> EXERCISE AIM:
The entries that follow include a run beginning at the line with "var label = new" and ending at the line with "## The .desktop"; restate that run word for word and leave the rest out.

[Data items]
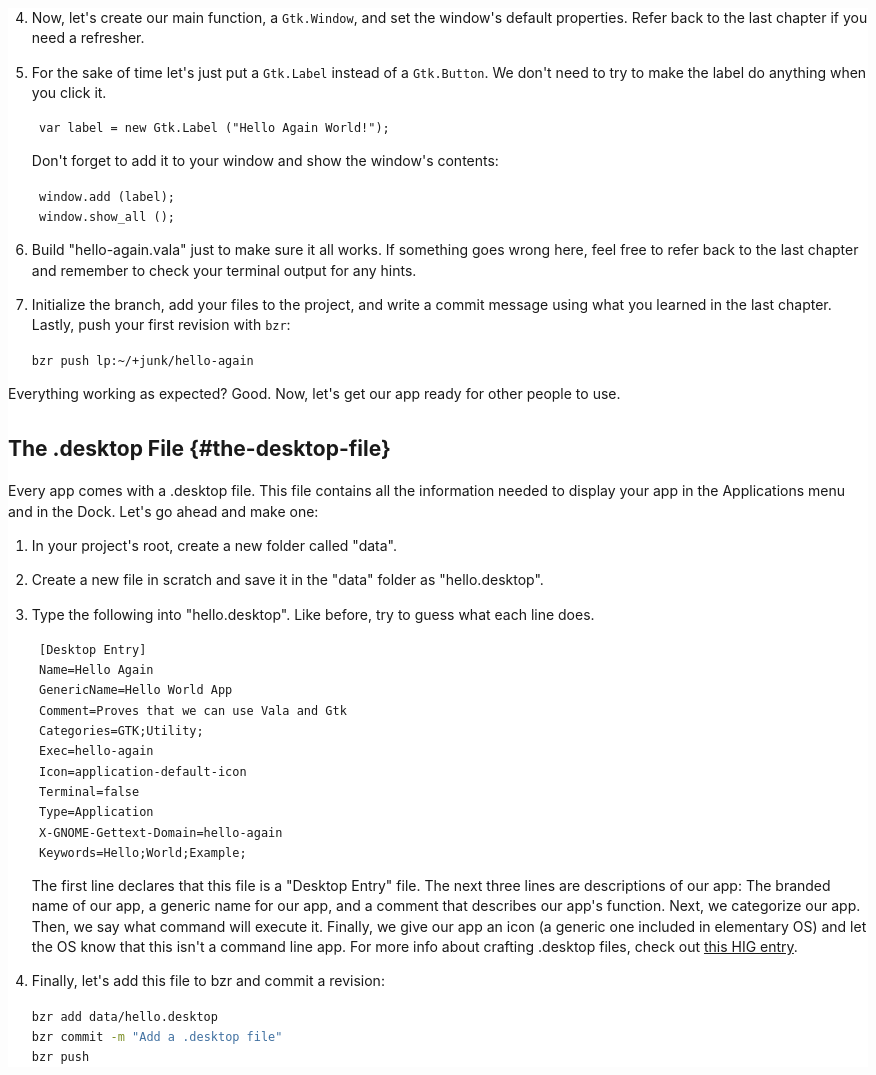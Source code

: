 4. Now, let's create our main function, a `Gtk.Window`, and set the window's default properties. Refer back to the last chapter if you need a refresher.

5. For the sake of time let's just put a `Gtk.Label` instead of a `Gtk.Button`. We don't need to try to make the label do anything when you click it.

        var label = new Gtk.Label ("Hello Again World!");

    Don't forget to add it to your window and show the window's contents:

        window.add (label);
        window.show_all ();

6. Build "hello-again.vala" just to make sure it all works. If something goes wrong here, feel free to refer back to the last chapter and remember to check your terminal output for any hints.

7. Initialize the branch, add your files to the project, and write a commit message using what you learned in the last chapter. Lastly, push your first revision with `bzr`:

    ```bash
    bzr push lp:~/+junk/hello-again
    ```

Everything working as expected? Good. Now, let's get our app ready for other people to use.

## The .desktop File {#the-desktop-file}

Every app comes with a .desktop file. This file contains all the information needed to display your app in the Applications menu and in the Dock. Let's go ahead and make one:

1. In your project's root, create a new folder called "data".

2. Create a new file in scratch and save it in the "data" folder as "hello.desktop".

3. Type the following into "hello.desktop". Like before, try to guess what each line does.

        [Desktop Entry]
        Name=Hello Again
        GenericName=Hello World App
        Comment=Proves that we can use Vala and Gtk
        Categories=GTK;Utility;
        Exec=hello-again
        Icon=application-default-icon
        Terminal=false
        Type=Application
        X-GNOME-Gettext-Domain=hello-again
        Keywords=Hello;World;Example;

    The first line declares that this file is a "Desktop Entry" file. The next three lines are descriptions of our app: The branded name of our app, a generic name for our app, and a comment that describes our app's function. Next, we categorize our app. Then, we say what command will execute it. Finally, we give our app an icon (a generic one included in elementary OS) and let the OS know that this isn't a command line app. For more info about crafting .desktop files, check out [this HIG entry](/docs/human-interface-guidelines/app-launchers).

4. Finally, let's add this file to bzr and commit a revision:

    ```bash
    bzr add data/hello.desktop
    bzr commit -m "Add a .desktop file"
    bzr push
    ```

> WRITTEN RESPONSE:
        var label = new Gtk.Label ("Hello Again World!");

    Don't forget to add it to your window and show the window's contents:

        window.add (label);
        window.show_all ();

6. Build "hello-again.vala" just to make sure it all works. If something goes wrong here, feel free to refer back to the last chapter and remember to check your terminal output for any hints.

7. Initialize the branch, add your files to the project, and write a commit message using what you learned in the last chapter. Lastly, push your first revision with `bzr`:

    ```bash
    bzr push lp:~/+junk/hello-again
    ```

Everything working as expected? Good. Now, let's get our app ready for other people to use.

## The .desktop File {#the-desktop-file}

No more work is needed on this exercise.